The records Start Marker

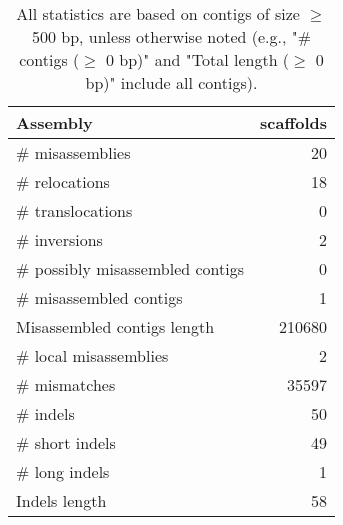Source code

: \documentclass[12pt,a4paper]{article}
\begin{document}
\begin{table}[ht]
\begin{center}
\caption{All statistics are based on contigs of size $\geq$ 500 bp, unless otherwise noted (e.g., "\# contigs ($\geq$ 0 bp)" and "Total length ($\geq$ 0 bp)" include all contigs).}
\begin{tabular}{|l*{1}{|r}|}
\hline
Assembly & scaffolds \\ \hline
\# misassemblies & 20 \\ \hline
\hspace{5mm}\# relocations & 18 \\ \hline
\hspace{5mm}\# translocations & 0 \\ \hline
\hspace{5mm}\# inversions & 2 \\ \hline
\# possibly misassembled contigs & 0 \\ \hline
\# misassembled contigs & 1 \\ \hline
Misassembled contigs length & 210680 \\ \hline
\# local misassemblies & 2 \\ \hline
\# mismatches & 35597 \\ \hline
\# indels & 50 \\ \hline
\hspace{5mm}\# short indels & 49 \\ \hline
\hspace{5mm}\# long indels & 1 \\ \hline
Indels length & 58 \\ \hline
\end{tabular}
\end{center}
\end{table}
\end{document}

The records End Marker
The records Start Marker

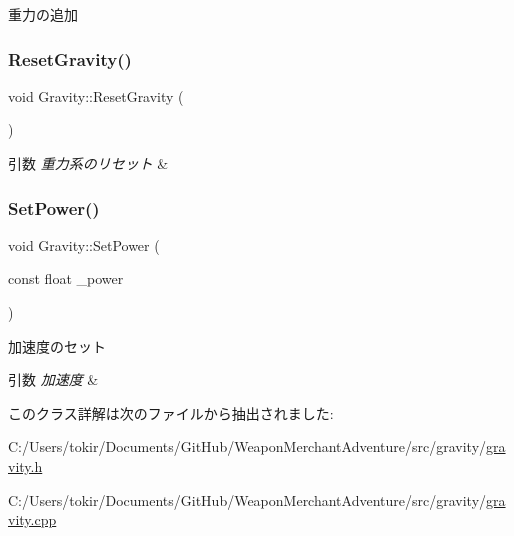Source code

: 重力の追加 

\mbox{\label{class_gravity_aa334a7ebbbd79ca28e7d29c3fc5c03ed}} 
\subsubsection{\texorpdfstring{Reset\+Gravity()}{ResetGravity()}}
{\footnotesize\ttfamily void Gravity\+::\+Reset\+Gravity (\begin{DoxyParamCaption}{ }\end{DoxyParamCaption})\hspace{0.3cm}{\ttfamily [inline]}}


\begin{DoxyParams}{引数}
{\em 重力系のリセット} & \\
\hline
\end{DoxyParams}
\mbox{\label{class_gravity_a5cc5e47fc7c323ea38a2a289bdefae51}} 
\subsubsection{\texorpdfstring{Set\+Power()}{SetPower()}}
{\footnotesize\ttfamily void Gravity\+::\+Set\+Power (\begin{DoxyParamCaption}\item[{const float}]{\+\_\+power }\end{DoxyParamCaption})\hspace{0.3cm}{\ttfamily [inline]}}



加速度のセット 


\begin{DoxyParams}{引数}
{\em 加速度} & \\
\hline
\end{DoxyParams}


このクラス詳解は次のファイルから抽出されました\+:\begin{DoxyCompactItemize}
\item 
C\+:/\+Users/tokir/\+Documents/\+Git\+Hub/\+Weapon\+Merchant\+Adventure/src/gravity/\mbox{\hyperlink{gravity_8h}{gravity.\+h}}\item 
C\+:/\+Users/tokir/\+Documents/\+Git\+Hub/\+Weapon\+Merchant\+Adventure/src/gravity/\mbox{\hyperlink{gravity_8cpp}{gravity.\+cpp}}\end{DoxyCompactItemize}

The records End Marker

▶ Aim of the exercise: List all lines from the entries that include the word "Reset".

▶ Result:
\subsubsection{\texorpdfstring{Reset\+Gravity()}{ResetGravity()}}
{\footnotesize\ttfamily void Gravity\+::\+Reset\+Gravity (\begin{DoxyParamCaption}{ }\end{DoxyParamCaption})\hspace{0.3cm}{\ttfamily [inline]}}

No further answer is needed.